Charlie Chan at the Circus (1936)

*. “Charlie Chan . . . needs no recommendation. The films in which he appears are all genuine detective films as distinct from thrillers, they are always well-made and well-acted.” That’s the novelist Graham Greene in a review of Charlie Chan at the Circus that ran in The Spectator in 1936. Something to keep in mind when considering the split between high and low culture in the first half of the twentieth century.
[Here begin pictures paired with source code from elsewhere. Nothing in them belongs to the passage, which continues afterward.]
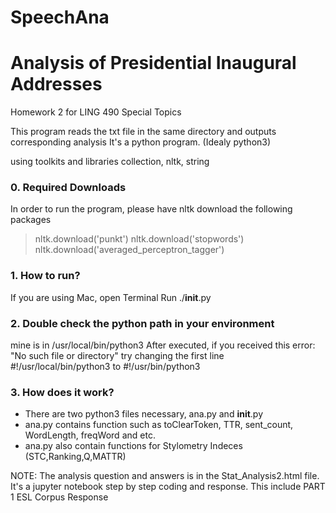 # SpeechAna

# Analysis of Presidential Inaugural Addresses

Homework 2 for LING 490 Special Topics

This program reads the txt file in the same directory and outputs corresponding analysis
It's a python program. (Idealy python3)

using toolkits and libraries collection, nltk, string
### 0. Required Downloads
In order to run the program, please have nltk download the following packages
> nltk.download('punkt')
> nltk.download('stopwords')
> nltk.download('averaged_perceptron_tagger')

### 1. How to run?
If you are using Mac, open Terminal
Run ./__init__.py

### 2. Double check the python path in your environment
mine is in /usr/local/bin/python3
After executed, if you received this error: "No such file or directory"
try changing the first line #!/usr/local/bin/python3 to #!/usr/bin/python3

### 3. How does it work?
-  There are two python3 files necessary, ana.py and __init__.py
- ana.py contains function such as toClearToken, TTR, sent_count, WordLength, freqWord and etc.
- ana.py also contain functions for Stylometry Indeces (STC,Ranking,Q,MATTR)


NOTE:
The analysis question and answers is in the Stat_Analysis2.html file. 
It's a jupyter notebook step by step coding and response. 
This include PART 1 ESL Corpus Response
*. In the featurette included with the DVD release of this movie a pair of film historians (Rush Glick and Courtney Joyner) describe the run of Charlie Chan movies that came out in 1936-37 (Charlie Chan at the Circus, at the Race Track, at the Opera, and at the Olympics) as when the series “hit full stride,” and that these four indeed were “the best of the Charlie Chans.” It’s not a judgment I’d want to argue with, not because I find myself in full agreement with it but because I think it would be splitting hairs. Were these movies really that different from what came before or after?
*. Still, if you are a Chan fan, like Greene, you’ll probably enjoy this. There’s lots going on, from the introduction of Charlie’s entire family to a raft of suspicious looking circus types. Ten minutes after it was over I couldn’t remember any of the basics, the plot being somewhat tangled, to put it mildly. Despite only being 72 minutes there’s a lot to keep track of. There are threatening letters, forged documents, an insurance policy, a co-owner of the circus who is in financial straits, a shifty snake-handler, a pair of little people trying to keep the show going, a snake deposited in Charlie’s sleeping compartment, a trapeze artist being shot from the sky, a gorilla running loose (twice), and Number One Son chasing after a contortionist and dressing up in drag.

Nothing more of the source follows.